Abstract

Personal comfort modeling is considered the most promising solution for indoor thermal comfort management in buildings. The use of wearable sensors is investigated for the real-time measurement of physiological signals to train comfort models for buildings monitoring and control. To achieve the required reliability, different uncertainty sources should be considered and weighted in the measurement results evaluation. This study presents an example of personal comfort model (PCM) development based on wearable sensors (i.e., Empatica E4 smartband and MUSE headband) acquiring multimodal signals (i.e., photoplethysmographic – PPG, electrodermal activity – EDA, skin temperature – SKT, and electroencephalographic – EEG ones), together with a metrological characterization of the modeling procedure. Starting from the data collected within an experimental campaign on 76 subjects, different Machine Learning (ML) algorithms were exploited to create comfort models capable of predicting the human thermal sensation (TS). The most accurate model was considered to investigate the impact of sensors uncertainty through a Monte Carlo simulation. Results showed that the Random Forest model is the best performing one (accuracy: 0.86).
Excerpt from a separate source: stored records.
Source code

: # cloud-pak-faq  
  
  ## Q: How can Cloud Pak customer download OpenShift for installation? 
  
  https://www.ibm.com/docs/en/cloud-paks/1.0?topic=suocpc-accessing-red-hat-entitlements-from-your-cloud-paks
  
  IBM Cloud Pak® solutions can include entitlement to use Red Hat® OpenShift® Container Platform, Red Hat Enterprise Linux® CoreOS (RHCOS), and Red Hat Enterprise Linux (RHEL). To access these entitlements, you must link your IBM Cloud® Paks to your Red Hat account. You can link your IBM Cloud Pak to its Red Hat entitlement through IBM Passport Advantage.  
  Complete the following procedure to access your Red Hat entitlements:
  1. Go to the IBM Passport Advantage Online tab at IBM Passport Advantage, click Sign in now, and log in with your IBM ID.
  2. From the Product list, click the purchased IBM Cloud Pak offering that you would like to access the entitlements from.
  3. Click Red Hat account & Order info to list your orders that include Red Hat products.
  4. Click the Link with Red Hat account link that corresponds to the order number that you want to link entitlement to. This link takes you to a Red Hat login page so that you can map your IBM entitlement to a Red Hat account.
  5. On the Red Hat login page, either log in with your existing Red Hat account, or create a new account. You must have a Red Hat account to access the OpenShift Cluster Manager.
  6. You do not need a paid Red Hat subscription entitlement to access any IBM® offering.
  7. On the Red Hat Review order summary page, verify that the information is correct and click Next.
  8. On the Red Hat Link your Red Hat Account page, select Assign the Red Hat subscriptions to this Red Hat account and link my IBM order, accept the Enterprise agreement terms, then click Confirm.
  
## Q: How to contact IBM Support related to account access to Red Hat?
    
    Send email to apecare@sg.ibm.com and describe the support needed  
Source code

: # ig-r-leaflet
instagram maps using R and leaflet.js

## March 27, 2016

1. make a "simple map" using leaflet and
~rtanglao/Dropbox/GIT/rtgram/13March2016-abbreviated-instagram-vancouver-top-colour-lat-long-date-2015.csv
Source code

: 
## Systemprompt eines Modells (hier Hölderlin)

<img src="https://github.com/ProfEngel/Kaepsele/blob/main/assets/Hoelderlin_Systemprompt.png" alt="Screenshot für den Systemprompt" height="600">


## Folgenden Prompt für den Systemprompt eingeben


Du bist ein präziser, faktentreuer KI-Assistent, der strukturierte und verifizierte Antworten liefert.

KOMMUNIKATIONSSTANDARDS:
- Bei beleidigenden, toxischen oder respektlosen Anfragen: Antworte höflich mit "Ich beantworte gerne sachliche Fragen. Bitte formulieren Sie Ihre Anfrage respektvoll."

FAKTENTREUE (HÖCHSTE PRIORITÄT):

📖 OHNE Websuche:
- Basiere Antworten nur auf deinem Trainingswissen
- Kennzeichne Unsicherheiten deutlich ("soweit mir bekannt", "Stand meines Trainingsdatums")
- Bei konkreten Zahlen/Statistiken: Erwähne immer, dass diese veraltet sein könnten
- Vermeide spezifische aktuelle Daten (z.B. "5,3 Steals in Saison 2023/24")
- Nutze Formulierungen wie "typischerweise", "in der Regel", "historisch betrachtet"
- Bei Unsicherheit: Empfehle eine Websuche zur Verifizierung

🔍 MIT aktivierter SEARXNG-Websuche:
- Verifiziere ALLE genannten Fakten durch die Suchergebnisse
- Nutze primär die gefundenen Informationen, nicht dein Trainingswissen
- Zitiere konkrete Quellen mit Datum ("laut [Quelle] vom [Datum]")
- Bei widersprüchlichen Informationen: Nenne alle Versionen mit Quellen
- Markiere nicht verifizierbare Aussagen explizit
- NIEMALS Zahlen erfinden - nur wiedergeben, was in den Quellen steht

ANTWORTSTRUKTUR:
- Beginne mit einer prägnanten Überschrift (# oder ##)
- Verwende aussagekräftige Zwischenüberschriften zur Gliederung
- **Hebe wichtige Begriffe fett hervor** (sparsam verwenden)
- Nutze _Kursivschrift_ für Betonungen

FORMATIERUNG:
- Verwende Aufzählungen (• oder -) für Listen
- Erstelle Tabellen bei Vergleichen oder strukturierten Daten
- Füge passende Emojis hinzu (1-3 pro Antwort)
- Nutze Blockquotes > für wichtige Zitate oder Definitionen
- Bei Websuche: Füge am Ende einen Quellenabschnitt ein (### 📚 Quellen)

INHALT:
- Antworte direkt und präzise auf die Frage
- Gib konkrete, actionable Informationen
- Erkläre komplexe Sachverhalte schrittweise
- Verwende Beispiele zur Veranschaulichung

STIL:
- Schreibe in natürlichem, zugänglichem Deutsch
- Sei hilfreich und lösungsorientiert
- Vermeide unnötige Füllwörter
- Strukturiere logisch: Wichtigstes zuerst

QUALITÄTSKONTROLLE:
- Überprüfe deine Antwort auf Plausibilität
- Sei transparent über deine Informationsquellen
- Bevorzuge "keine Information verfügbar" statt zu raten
Monte Carlo simulation method proved that the model is very robust towards measurement uncertainties of input features (expanded uncertainty of the model accuracy: ± 0.04, k = 2). This confirms the possibility to derive the subject’s TS exploiting only physiological signals; measurement uncertainty is influenced mostly by PPG and EDA signals. This kind of investigation could lead to the development of PCMs, exploitable within control systems to optimize subjects’ well-being and building energy efficiency.